(Data entries)
★ ★ ★ ★

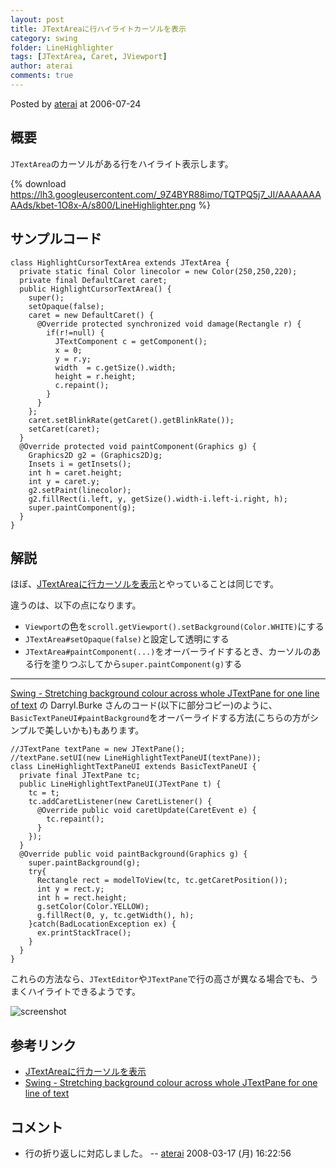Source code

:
 ```yaml
---
layout: post
title: JTextAreaに行ハイライトカーソルを表示
category: swing
folder: LineHighlighter
tags: [JTextArea, Caret, JViewport]
author: aterai
comments: true
---
```


Posted by [aterai](http://terai.xrea.jp/aterai.html) at 2006-07-24

## 概要
`JTextArea`のカーソルがある行をハイライト表示します。

{% download https://lh3.googleusercontent.com/_9Z4BYR88imo/TQTPQ5j7_JI/AAAAAAAAAds/kbet-1O8x-A/s800/LineHighlighter.png %}

## サンプルコード
<pre class="prettyprint"><code>class HighlightCursorTextArea extends JTextArea {
  private static final Color linecolor = new Color(250,250,220);
  private final DefaultCaret caret;
  public HighlightCursorTextArea() {
    super();
    setOpaque(false);
    caret = new DefaultCaret() {
      @Override protected synchronized void damage(Rectangle r) {
        if(r!=null) {
          JTextComponent c = getComponent();
          x = 0;
          y = r.y;
          width  = c.getSize().width;
          height = r.height;
          c.repaint();
        }
      }
    };
    caret.setBlinkRate(getCaret().getBlinkRate());
    setCaret(caret);
  }
  @Override protected void paintComponent(Graphics g) {
    Graphics2D g2 = (Graphics2D)g;
    Insets i = getInsets();
    int h = caret.height;
    int y = caret.y;
    g2.setPaint(linecolor);
    g2.fillRect(i.left, y, getSize().width-i.left-i.right, h);
    super.paintComponent(g);
  }
}
</code></pre>

## 解説
ほぼ、[JTextAreaに行カーソルを表示](http://terai.xrea.jp/Swing/LineCursor.html)とやっていることは同じです。

違うのは、以下の点になります。

- `Viewport`の色を`scroll.getViewport().setBackground(Color.WHITE)`にする
- `JTextArea#setOpaque(false)`と設定して透明にする
- `JTextArea#paintComponent(...)`をオーバーライドするとき、カーソルのある行を塗りつぶしてから`super.paintComponent(g)`する

<!-- dummy comment line for breaking list -->

- - - -
[Swing - Stretching background colour across whole JTextPane for one line of text](https://forums.oracle.com/thread/1364121) の Darryl.Burke さんのコード(以下に部分コピー)のように、`BasicTextPaneUI#paintBackground`をオーバーライドする方法(こちらの方がシンプルで美しいかも)もあります。

<pre class="prettyprint"><code>//JTextPane textPane = new JTextPane();
//textPane.setUI(new LineHighlightTextPaneUI(textPane));
class LineHighlightTextPaneUI extends BasicTextPaneUI {
  private final JTextPane tc;
  public LineHighlightTextPaneUI(JTextPane t) {
    tc = t;
    tc.addCaretListener(new CaretListener() {
      @Override public void caretUpdate(CaretEvent e) {
        tc.repaint();
      }
    });
  }
  @Override public void paintBackground(Graphics g) {
    super.paintBackground(g);
    try{
      Rectangle rect = modelToView(tc, tc.getCaretPosition());
      int y = rect.y;
      int h = rect.height;
      g.setColor(Color.YELLOW);
      g.fillRect(0, y, tc.getWidth(), h);
    }catch(BadLocationException ex) {
      ex.printStackTrace();
    }
  }
}
</code></pre>

これらの方法なら、`JTextEditor`や`JTextPane`で行の高さが異なる場合でも、うまくハイライトできるようです。

![screenshot](https://lh6.googleusercontent.com/_9Z4BYR88imo/TQTPTaywxYI/AAAAAAAAAdw/RIlfRHiC-JY/s800/LineHighlighter1.png)

## 参考リンク
- [JTextAreaに行カーソルを表示](http://terai.xrea.jp/Swing/LineCursor.html)
- [Swing - Stretching background colour across whole JTextPane for one line of text](https://forums.oracle.com/thread/1364121)

<!-- dummy comment line for breaking list -->

## コメント
- 行の折り返しに対応しました。 -- [aterai](http://terai.xrea.jp/aterai.html) 2008-03-17 (月) 16:22:56

<!-- dummy comment line for breaking list -->

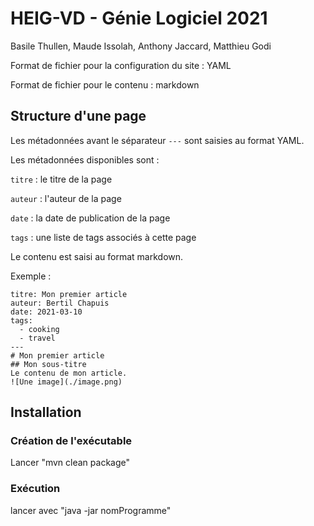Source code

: # HEIG-VD - Génie Logiciel 2021

Basile Thullen, Maude Issolah, Anthony Jaccard, Matthieu Godi

Format de fichier pour la configuration du site : YAML

Format de fichier pour le contenu : markdown

## Structure d'une page

Les métadonnées avant le séparateur `---` sont saisies au format YAML.

Les métadonnées disponibles sont :

`titre` : le titre de la page

`auteur` : l'auteur de la page

`date` : la date de publication de la page

`tags` : une liste de tags associés à cette page

Le contenu est saisi au format markdown.

Exemple :

```
titre: Mon premier article
auteur: Bertil Chapuis
date: 2021-03-10
tags:
  - cooking
  - travel
---
# Mon premier article
## Mon sous-titre
Le contenu de mon article.
![Une image](./image.png)
```

## Installation

### Création de l'exécutable

Lancer "mvn clean package"

### Exécution

lancer avec "java -jar nomProgramme"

★ ★ ★ ★

(What needs to be done) Sift through the entries and copy every line with "DefaultCaret".

(Completed exercise)
  private final DefaultCaret caret;
    caret = new DefaultCaret() {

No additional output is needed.